PART 2
In this step we use the output of the gene-based analysis for Amygdala, to test which modules within a co-expression network are more highly associated with MDD risk. The test is carried out using the gene-sets function in MAGMA.
The co-expression network files are provided in the folder network_files.zip
https://github.com/AngelaMinaVargas/eMAGMA-tutorial/blob/master/network_files.zip
Details of the assembly of the co-expression networks are provided in Gerring et al., 2019a. Each co-expression network is subdivided into “modules” of highly correlated genes. Each co-expression network file has 2 columns: the modules are represented in the first column and are labelled as a colour; this is just a tag to identify the module or group during the analysis. The second column correspond to the genes ID’s.
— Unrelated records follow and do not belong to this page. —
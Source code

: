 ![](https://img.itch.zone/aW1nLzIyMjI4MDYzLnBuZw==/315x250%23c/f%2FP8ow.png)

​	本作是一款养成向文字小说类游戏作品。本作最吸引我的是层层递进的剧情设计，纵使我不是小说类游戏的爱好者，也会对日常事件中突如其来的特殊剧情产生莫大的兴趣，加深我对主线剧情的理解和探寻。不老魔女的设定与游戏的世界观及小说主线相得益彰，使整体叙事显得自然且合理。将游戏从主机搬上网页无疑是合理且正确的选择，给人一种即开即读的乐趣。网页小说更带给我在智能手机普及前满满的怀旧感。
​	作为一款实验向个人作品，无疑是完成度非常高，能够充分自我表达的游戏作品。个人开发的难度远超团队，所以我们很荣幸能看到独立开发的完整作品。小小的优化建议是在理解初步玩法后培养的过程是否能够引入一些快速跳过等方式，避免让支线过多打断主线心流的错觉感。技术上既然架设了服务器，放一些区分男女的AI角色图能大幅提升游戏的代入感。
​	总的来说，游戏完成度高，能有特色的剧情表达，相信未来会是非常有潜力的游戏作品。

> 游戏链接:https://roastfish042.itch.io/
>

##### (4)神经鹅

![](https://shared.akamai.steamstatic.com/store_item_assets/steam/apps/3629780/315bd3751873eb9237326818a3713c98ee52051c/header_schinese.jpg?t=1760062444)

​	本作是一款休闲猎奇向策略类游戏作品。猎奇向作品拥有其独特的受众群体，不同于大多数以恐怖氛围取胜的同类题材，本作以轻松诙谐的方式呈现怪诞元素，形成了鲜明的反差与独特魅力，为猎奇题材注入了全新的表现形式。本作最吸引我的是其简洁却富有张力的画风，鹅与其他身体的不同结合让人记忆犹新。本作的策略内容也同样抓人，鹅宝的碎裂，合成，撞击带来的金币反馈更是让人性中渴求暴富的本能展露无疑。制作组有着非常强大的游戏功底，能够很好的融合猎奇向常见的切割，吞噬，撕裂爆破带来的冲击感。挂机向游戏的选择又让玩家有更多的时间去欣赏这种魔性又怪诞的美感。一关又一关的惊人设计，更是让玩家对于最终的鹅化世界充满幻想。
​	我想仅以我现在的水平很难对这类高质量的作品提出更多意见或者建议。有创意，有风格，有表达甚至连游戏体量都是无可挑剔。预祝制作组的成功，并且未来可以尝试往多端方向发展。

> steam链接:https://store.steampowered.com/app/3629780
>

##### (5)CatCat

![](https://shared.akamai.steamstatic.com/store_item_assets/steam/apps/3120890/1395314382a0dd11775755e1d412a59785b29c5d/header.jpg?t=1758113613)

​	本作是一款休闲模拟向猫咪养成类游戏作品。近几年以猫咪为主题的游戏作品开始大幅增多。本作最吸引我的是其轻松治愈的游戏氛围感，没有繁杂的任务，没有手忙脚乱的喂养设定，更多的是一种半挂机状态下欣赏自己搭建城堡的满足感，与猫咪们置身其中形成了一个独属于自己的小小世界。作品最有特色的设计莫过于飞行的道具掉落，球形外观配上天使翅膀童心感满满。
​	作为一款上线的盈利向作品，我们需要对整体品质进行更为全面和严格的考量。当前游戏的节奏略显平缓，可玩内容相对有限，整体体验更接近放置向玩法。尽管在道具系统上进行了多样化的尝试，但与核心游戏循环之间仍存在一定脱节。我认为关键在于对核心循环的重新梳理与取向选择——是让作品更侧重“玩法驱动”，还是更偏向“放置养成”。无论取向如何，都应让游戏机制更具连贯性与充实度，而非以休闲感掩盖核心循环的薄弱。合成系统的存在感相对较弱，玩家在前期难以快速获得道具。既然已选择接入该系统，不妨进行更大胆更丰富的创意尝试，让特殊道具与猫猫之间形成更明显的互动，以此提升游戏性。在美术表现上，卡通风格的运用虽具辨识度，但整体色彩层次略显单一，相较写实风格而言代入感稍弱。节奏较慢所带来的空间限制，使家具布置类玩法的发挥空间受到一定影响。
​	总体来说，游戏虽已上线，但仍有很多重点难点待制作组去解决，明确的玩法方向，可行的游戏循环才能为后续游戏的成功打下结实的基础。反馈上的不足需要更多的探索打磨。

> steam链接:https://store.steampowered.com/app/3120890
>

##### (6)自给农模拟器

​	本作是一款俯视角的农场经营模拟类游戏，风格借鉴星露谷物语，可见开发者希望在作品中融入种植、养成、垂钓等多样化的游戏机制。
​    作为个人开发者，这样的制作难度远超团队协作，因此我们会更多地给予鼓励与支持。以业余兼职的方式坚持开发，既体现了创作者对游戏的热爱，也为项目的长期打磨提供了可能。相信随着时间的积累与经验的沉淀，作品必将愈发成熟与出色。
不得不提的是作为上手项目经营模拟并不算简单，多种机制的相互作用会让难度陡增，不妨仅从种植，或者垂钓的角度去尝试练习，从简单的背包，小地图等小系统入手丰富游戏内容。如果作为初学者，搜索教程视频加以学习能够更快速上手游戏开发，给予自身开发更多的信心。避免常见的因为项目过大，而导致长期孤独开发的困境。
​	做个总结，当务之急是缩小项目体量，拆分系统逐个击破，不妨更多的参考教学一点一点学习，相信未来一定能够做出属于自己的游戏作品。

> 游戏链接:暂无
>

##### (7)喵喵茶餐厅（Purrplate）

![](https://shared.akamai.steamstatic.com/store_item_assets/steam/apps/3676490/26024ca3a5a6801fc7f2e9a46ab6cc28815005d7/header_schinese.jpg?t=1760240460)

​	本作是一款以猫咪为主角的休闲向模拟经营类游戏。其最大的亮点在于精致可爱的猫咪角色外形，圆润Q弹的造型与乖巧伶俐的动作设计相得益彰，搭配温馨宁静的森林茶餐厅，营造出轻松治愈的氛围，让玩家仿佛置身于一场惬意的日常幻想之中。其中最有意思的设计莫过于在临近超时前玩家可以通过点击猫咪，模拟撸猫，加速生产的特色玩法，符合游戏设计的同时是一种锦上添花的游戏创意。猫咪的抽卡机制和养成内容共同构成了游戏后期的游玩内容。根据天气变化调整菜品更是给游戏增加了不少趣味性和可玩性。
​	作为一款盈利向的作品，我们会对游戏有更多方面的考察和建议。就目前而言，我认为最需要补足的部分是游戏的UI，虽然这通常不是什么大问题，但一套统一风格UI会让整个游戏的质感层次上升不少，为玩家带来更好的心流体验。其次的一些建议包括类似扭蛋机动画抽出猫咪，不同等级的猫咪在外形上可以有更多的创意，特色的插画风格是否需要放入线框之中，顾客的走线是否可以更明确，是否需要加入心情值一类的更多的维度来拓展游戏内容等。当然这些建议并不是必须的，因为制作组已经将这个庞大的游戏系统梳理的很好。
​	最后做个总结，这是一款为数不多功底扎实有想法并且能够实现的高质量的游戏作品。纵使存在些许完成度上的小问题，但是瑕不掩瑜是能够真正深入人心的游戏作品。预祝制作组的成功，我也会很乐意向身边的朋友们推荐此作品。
As a first step, unzip the networks.zip file and run gene-set analysis using the code below:
./magma --gene-results Amygdala_emagma.genes.raw
--set-annot network_files/Brain_Amygdala.txt col=2,1
--out Amygdala_emagma
The log file [Amygdala_emagma.log] shows that 24 gene-set (modules) were read from the input file, of these, 23 gene-sets include genes defined in the genotype data (containing a total of 1188 unique genes).
The results of the gene-set analysis are presented in the gsa.out file [Amygdala_emagma.gsa.out ]. This file shows that the smallest P-value=0.03703 is for the module: white, formed by 16 genes. Below is an example of the format of the output file.
# MEAN_SAMPLE_SIZE = 64134
# TOTAL_GENES = 1258
# TEST_DIRECTION = one-sided, positive (set), two-sided (covar)
# CONDITIONED_INTERNAL = gene size, gene density, sample size, inverse mac, log(gene size), log(gene density), log(sample size),
VARIABLE TYPE NGENES BETA BETA_STD SE P
black SET 55 0.0073145 0.0014962 0.13874 0.47898
skyblue3 SET 3 -0.64108 -0.031281 0.57506 0.86742
turquoise SET 280 0.071266 0.029657 0.067712 0.14639
white SET 16 0.45136 0.050599 0.25247 0.03703
After correcting for multiple testing, if significant genes are found, MAGMA generates a genes.sets.out file, with results for the significant sets. In this instance, modules in the Amygdala network are not significant. Gerring et al.,2009a uses a larger dataset (i.e. including results from 23andMe) and presents an example where significant associations between co-expression modules and MD are detected.
The user is invited to follow the steps in this tutorial to analyse their own data and make use of the annotation files and network files provided here. We encourage the user to explore the potential that these resources have, to find functional relationships and to mine GWAS summary data.